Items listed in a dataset
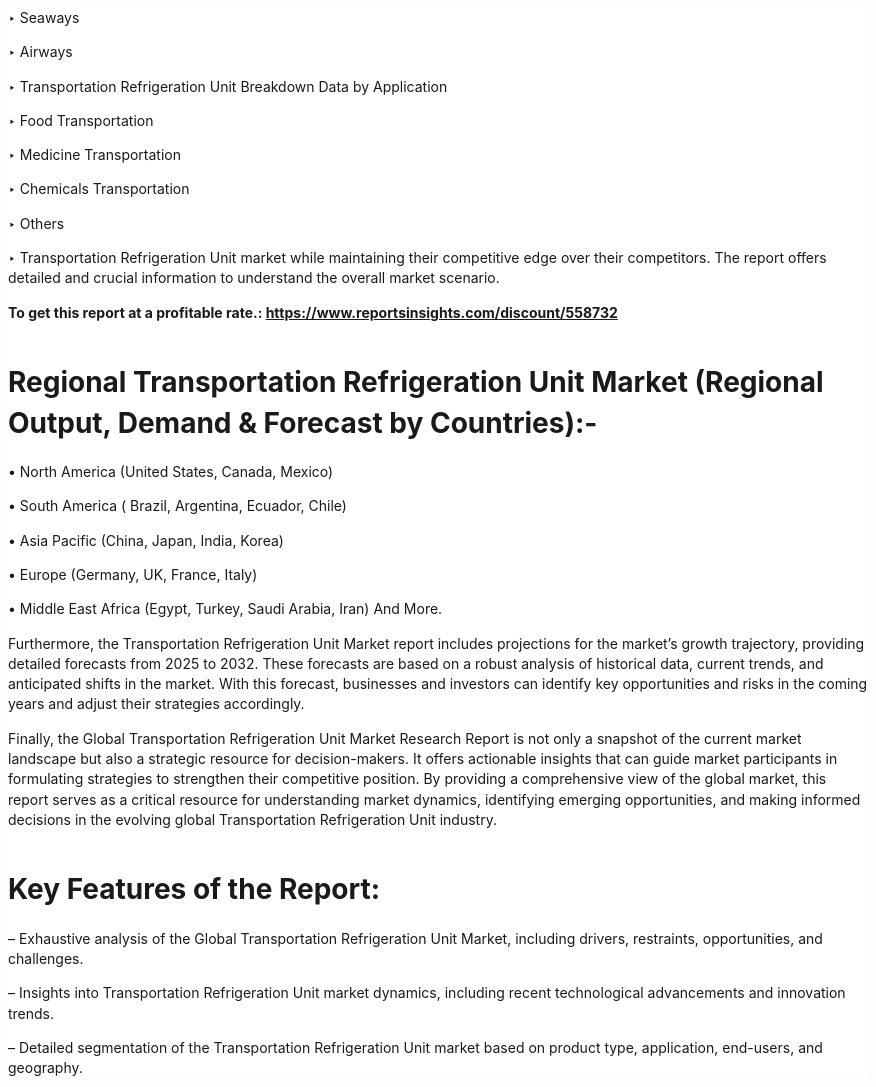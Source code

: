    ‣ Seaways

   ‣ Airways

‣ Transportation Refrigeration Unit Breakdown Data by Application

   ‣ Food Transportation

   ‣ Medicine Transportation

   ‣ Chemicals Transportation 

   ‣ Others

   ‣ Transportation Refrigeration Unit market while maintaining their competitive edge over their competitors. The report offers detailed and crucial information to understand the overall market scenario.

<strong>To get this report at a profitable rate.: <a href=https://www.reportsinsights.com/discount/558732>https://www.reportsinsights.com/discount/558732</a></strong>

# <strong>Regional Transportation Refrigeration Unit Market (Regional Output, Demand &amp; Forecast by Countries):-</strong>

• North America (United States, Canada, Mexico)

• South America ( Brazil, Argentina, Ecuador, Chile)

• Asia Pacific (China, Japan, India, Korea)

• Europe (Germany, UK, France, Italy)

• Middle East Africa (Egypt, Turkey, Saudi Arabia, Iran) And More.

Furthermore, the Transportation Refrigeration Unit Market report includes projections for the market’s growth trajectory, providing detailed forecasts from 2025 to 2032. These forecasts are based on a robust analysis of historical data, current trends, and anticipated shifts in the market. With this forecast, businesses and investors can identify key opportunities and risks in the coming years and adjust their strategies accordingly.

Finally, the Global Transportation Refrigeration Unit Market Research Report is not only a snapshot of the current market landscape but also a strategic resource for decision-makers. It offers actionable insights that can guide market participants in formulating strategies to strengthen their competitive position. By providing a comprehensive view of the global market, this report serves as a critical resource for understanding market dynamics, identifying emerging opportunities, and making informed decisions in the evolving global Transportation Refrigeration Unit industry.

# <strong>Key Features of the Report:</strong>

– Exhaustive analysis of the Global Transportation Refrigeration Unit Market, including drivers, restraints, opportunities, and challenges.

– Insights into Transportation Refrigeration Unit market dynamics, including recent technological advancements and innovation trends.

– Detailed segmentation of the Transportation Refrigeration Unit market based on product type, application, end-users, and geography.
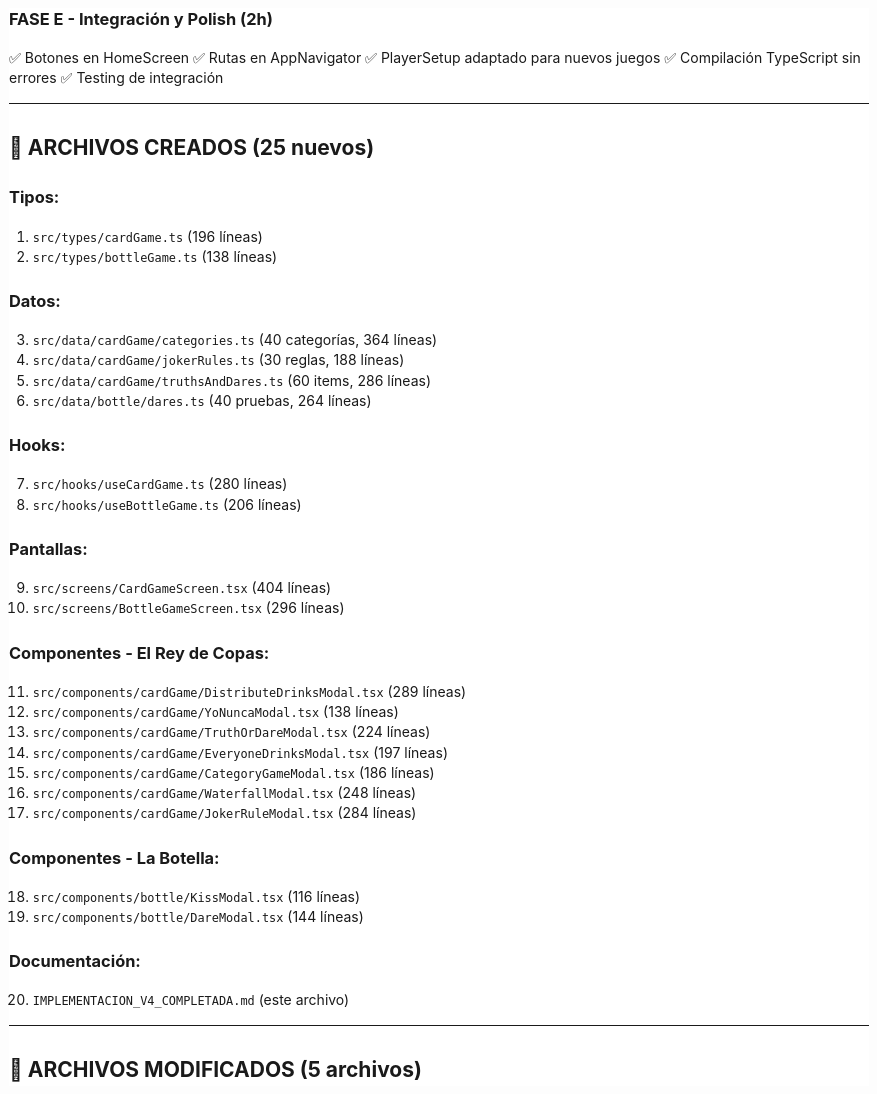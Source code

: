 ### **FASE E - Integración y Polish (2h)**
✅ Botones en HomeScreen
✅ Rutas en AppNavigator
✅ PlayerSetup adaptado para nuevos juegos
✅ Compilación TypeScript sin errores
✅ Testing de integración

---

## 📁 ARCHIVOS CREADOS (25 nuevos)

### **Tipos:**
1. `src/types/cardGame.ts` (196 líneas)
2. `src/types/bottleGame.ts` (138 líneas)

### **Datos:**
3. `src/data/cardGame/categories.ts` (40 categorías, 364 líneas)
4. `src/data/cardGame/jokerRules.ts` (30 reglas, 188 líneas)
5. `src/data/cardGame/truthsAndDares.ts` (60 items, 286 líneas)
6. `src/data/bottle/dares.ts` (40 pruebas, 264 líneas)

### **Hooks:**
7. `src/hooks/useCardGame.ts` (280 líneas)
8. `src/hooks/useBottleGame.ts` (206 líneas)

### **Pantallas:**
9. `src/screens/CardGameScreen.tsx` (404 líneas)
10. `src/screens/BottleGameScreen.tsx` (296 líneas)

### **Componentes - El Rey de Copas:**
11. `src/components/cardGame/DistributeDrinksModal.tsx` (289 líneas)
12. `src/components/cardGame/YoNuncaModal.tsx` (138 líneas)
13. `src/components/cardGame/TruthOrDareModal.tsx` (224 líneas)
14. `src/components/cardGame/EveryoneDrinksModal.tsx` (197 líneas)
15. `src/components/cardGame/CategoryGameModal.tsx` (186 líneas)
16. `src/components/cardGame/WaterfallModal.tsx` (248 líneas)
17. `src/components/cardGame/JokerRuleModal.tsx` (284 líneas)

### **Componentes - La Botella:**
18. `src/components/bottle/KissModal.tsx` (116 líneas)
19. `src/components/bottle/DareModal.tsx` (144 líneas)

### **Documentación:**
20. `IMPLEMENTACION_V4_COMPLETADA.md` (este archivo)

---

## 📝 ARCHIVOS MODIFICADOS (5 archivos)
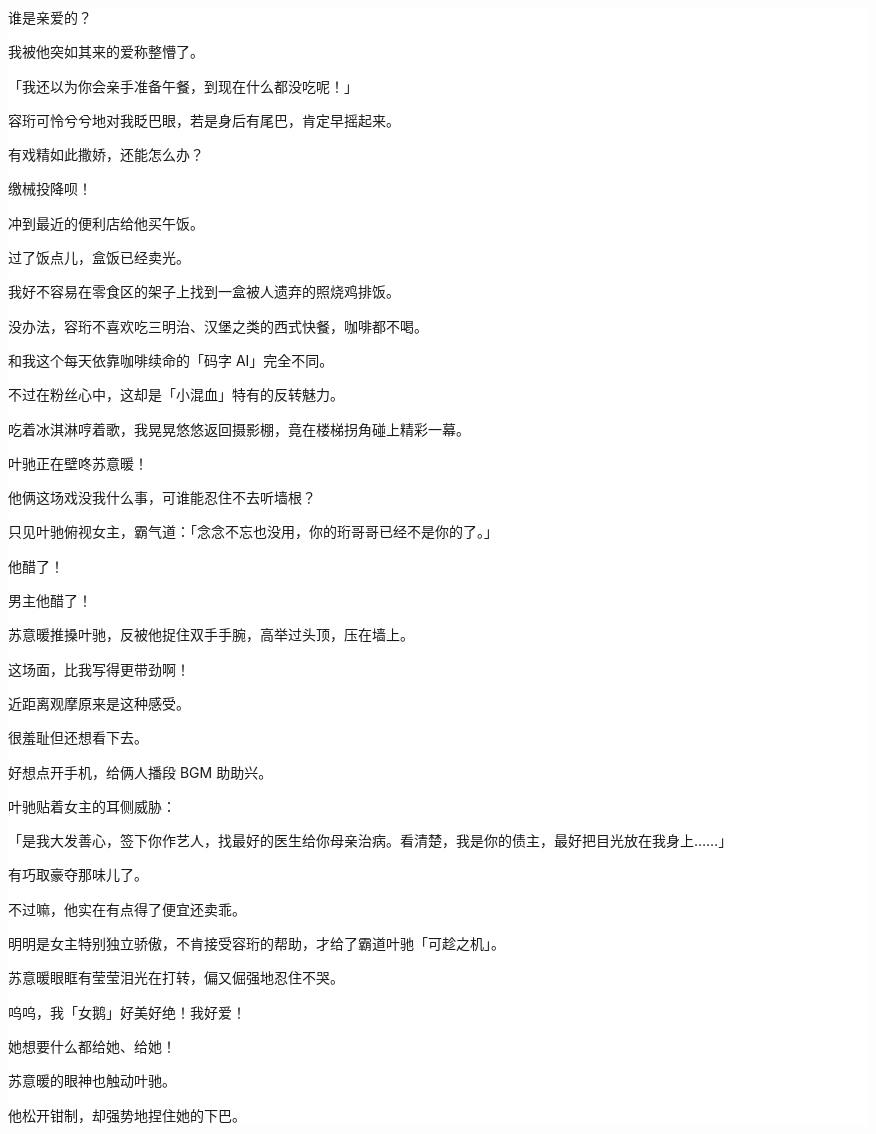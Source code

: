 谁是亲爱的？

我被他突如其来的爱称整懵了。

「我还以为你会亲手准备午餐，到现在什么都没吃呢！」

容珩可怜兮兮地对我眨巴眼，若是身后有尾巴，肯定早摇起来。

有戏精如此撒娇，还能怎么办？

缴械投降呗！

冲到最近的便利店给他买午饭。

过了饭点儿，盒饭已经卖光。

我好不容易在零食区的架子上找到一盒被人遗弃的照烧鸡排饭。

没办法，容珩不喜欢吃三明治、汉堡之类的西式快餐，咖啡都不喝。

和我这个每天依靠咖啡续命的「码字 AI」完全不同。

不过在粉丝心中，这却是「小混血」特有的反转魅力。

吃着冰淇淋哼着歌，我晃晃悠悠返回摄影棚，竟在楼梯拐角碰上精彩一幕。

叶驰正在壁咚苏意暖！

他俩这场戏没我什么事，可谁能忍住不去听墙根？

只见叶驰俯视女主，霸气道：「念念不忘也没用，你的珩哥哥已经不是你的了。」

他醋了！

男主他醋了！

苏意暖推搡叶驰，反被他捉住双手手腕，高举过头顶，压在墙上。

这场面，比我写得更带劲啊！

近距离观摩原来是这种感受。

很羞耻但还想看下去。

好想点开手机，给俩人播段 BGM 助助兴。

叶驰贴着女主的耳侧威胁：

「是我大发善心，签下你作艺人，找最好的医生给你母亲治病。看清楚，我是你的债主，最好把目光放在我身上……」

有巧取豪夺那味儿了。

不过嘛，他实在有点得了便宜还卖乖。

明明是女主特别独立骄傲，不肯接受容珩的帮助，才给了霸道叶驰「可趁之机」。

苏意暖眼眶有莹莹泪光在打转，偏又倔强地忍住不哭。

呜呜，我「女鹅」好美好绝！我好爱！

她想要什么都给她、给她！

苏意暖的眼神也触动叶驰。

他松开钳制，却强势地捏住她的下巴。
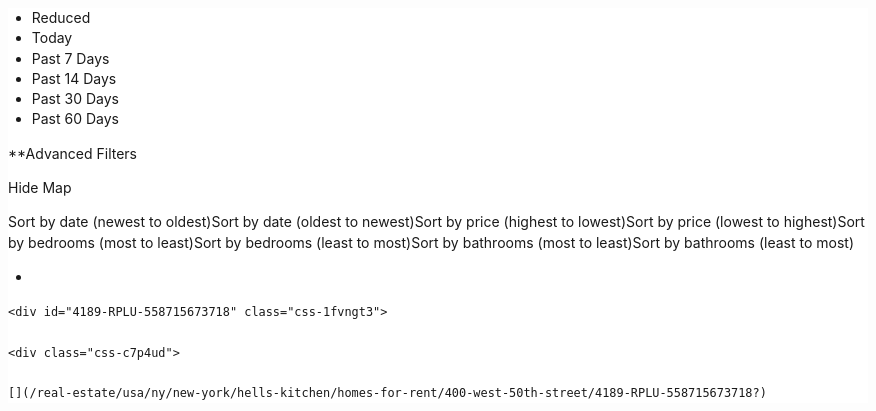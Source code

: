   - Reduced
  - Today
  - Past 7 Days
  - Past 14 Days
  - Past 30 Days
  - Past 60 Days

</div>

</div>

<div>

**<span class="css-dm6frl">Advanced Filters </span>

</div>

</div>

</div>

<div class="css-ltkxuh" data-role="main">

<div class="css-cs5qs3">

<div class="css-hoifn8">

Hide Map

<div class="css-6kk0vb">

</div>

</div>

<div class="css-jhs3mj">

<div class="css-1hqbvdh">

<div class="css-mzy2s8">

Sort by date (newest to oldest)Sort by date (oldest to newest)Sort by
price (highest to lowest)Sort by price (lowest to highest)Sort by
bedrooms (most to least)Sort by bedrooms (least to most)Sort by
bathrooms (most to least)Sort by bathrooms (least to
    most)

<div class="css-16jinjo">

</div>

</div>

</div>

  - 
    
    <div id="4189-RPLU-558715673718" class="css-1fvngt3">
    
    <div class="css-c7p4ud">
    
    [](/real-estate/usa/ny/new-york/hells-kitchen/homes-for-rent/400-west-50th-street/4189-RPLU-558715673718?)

What the task requires.
What is wanted is an exact copy of the lines above from the one containing "### **Datos:**" through the one containing "叶驰贴着女主的耳侧威胁：", with no pictures in it.

Answer box.
### **Datos:**
3. `src/data/cardGame/categories.ts` (40 categorías, 364 líneas)
4. `src/data/cardGame/jokerRules.ts` (30 reglas, 188 líneas)
5. `src/data/cardGame/truthsAndDares.ts` (60 items, 286 líneas)
6. `src/data/bottle/dares.ts` (40 pruebas, 264 líneas)

### **Hooks:**
7. `src/hooks/useCardGame.ts` (280 líneas)
8. `src/hooks/useBottleGame.ts` (206 líneas)

### **Pantallas:**
9. `src/screens/CardGameScreen.tsx` (404 líneas)
10. `src/screens/BottleGameScreen.tsx` (296 líneas)

### **Componentes - El Rey de Copas:**
11. `src/components/cardGame/DistributeDrinksModal.tsx` (289 líneas)
12. `src/components/cardGame/YoNuncaModal.tsx` (138 líneas)
13. `src/components/cardGame/TruthOrDareModal.tsx` (224 líneas)
14. `src/components/cardGame/EveryoneDrinksModal.tsx` (197 líneas)
15. `src/components/cardGame/CategoryGameModal.tsx` (186 líneas)
16. `src/components/cardGame/WaterfallModal.tsx` (248 líneas)
17. `src/components/cardGame/JokerRuleModal.tsx` (284 líneas)

### **Componentes - La Botella:**
18. `src/components/bottle/KissModal.tsx` (116 líneas)
19. `src/components/bottle/DareModal.tsx` (144 líneas)

### **Documentación:**
20. `IMPLEMENTACION_V4_COMPLETADA.md` (este archivo)

---

## 📝 ARCHIVOS MODIFICADOS (5 archivos)
Source code

: 谁是亲爱的？

我被他突如其来的爱称整懵了。

「我还以为你会亲手准备午餐，到现在什么都没吃呢！」

容珩可怜兮兮地对我眨巴眼，若是身后有尾巴，肯定早摇起来。

有戏精如此撒娇，还能怎么办？

缴械投降呗！

冲到最近的便利店给他买午饭。

过了饭点儿，盒饭已经卖光。

我好不容易在零食区的架子上找到一盒被人遗弃的照烧鸡排饭。

没办法，容珩不喜欢吃三明治、汉堡之类的西式快餐，咖啡都不喝。

和我这个每天依靠咖啡续命的「码字 AI」完全不同。

不过在粉丝心中，这却是「小混血」特有的反转魅力。

吃着冰淇淋哼着歌，我晃晃悠悠返回摄影棚，竟在楼梯拐角碰上精彩一幕。

叶驰正在壁咚苏意暖！

他俩这场戏没我什么事，可谁能忍住不去听墙根？

只见叶驰俯视女主，霸气道：「念念不忘也没用，你的珩哥哥已经不是你的了。」

他醋了！

男主他醋了！

苏意暖推搡叶驰，反被他捉住双手手腕，高举过头顶，压在墙上。

这场面，比我写得更带劲啊！

近距离观摩原来是这种感受。

很羞耻但还想看下去。

好想点开手机，给俩人播段 BGM 助助兴。

叶驰贴着女主的耳侧威胁：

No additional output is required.